The V7 could be given the full altered treatment, and will for the purposes of this example.
Translating that into C minor, we get:
bVI7: Ab7#11 / V7: G7alt / I: C min / C min /
If we examine the Ab7#11 a little closer, we see that this dominant chord / scale is interchangeable as a tritone substitution with the other Melodic Minor dominant chord / scale, namely D7alt and the D altered scale. Both are derived from the Eb Melodic Minor scale system, and as we all know too well (don't we?):
Any Melodic Minor chord or mode can be substituted for any other Melodic Minor chord or mode of the same Melodic Minor "key".
If you are familiar with a typical Melodic Minor ii chord, you'd know that a Dmin7b5 would normally come from the 6th mode (Locrian #2) of F Melodic Minor (D-E-F-G-Ab-Bb-C), followed by the V7, derived from the 7th mode of Ab Melodic Minor (G-Ab-Bb-Cb-Db-Eb-F).

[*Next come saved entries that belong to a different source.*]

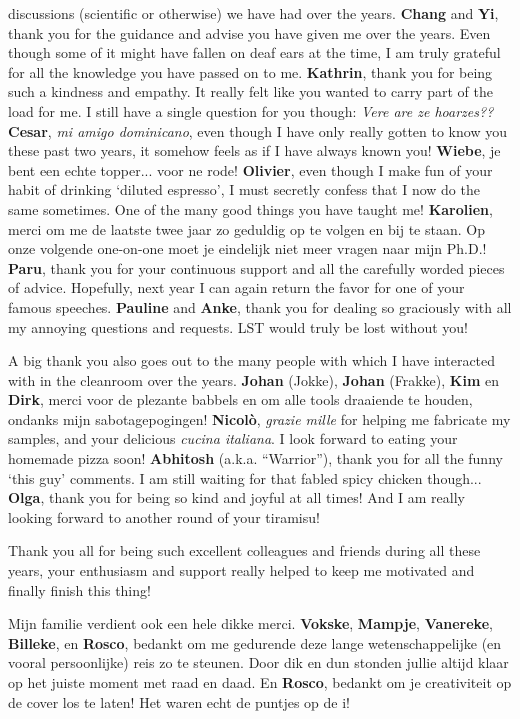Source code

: discussions (scientific or otherwise) we have had over the years. \textbf{Chang} and \textbf{Yi}, thank you
for the guidance and advise you have given me over the years. Even though some of it might have fallen on deaf
ears at the time, I am truly grateful for all the knowledge you have passed on to me. \textbf{Kathrin}, thank
you for being such a kindness and empathy. It really felt like you wanted to carry part of the load for me. I
still have a single question for you though: \textit{Vere are ze hoarzes??} \textbf{Cesar}, \textit{mi amigo
dominicano}, even though I have only really gotten to know you these past two years, it somehow feels as if I
have always known you! \textbf{Wiebe}, je bent een echte topper... voor ne rode! \textbf{Olivier}, even though
I make fun of your habit of drinking `diluted espresso', I must secretly confess that I now do the same
sometimes. One of the many good things you have taught me! \textbf{Karolien}, merci om me de laatste twee jaar
zo geduldig op te volgen en bij te staan. Op onze volgende one-on-one moet je eindelijk niet meer vragen naar
mijn Ph.D.! \textbf{Paru}, thank you for your continuous support and all the carefully worded pieces of
advice. Hopefully, next year I can again return the favor for one of your famous speeches. \textbf{Pauline}
and \textbf{Anke}, thank you for dealing so graciously with all my annoying questions and requests. LST would
truly be lost without you!

A big thank you also goes out to the many people with which I have interacted with in the cleanroom over the
years. \textbf{Johan} (Jokke), \textbf{Johan} (Frakke), \textbf{Kim} en \textbf{Dirk}, merci voor de plezante
babbels en om alle tools draaiende te houden, ondanks mijn sabotagepogingen! \textbf{Nicol\`{o}},
\textit{grazie mille} for helping me fabricate my samples, and your delicious \textit{cucina italiana}. I look
forward to eating your homemade pizza soon! \textbf{Abhitosh} (a.k.a. ``Warrior''), thank you for all the
funny `this guy' comments. I am still waiting for that fabled spicy chicken though... \textbf{Olga}, thank you
for being so kind and joyful at all times! And I am really looking forward to another round of your tiramisu!

Thank you all for being such excellent colleagues and friends during all these years, your enthusiasm and
support really helped to keep me motivated and finally finish this thing! 

Mijn familie verdient ook een hele dikke merci. \textbf{Vokske}, \textbf{Mampje}, \textbf{Vanereke},
\textbf{Billeke}, en \textbf{Rosco}, bedankt om me gedurende deze lange wetenschappelijke (en vooral
persoonlijke) reis zo te steunen. Door dik en dun stonden jullie altijd klaar op het juiste moment met raad en
daad. En \textbf{Rosco}, bedankt om je creativiteit op de cover los te laten! Het waren echt de puntjes op de
i!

Using the bVI (Ab7#11) as a tritone sub for a minor ii chord (Dmin7b5), adds a bluesy funkiness to the sound through an emphasis on its b7 (F#), which is the flatted 5th ("blue note") to the home key (C), as well as containing the minor third (Eb) to the home key.
To add another layer of intrigue, this exercise is based on a sequence using a pattern formed from the Pentatonic b6, which is itself derived from the 5-6-7-9-b10 scale steps of Melodic Minor.
This pattern works as follows: 7-9 (pickup) b10-5-6-9-7 of Eb Melodic Minor. It then repeats exactly up a fourth in Ab Melodic Minor and repeats once more up a Maj. 3rd in C Melodic Minor.